## Prompt
Work through the data below and copy out every line where "reset" is found.

Data for processing Block Start

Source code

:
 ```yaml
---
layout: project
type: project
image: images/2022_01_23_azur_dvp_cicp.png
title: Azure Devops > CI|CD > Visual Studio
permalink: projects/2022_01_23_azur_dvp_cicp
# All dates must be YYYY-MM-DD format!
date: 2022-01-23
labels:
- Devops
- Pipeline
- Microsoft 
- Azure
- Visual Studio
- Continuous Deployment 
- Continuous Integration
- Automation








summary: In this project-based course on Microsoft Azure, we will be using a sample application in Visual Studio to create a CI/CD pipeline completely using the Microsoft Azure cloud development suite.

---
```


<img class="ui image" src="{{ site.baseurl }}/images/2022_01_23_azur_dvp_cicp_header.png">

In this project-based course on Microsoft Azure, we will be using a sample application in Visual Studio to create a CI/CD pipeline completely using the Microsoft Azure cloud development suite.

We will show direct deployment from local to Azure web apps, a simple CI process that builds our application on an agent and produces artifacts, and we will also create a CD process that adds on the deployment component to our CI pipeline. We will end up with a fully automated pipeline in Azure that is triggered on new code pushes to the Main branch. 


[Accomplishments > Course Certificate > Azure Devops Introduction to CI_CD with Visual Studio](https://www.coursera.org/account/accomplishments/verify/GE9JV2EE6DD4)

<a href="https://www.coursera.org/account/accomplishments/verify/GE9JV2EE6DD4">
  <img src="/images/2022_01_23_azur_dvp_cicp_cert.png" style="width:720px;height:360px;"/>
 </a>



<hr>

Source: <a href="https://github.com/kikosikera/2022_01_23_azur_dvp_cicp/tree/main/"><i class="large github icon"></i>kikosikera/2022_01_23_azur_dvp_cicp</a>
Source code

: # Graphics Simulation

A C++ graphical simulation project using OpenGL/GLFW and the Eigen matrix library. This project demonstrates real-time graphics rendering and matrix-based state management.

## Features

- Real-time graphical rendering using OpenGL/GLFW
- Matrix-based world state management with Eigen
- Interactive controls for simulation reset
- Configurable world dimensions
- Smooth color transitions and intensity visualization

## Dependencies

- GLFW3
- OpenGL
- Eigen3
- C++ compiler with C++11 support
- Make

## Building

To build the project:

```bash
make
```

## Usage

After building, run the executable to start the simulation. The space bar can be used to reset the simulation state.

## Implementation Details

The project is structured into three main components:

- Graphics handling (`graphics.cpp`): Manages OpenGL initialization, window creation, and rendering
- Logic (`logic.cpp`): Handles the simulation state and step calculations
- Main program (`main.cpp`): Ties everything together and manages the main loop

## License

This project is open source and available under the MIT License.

Data for processing Block End

## Response to the exercise
- Interactive controls for simulation reset
After building, run the executable to start the simulation. The space bar can be used to reset the simulation state.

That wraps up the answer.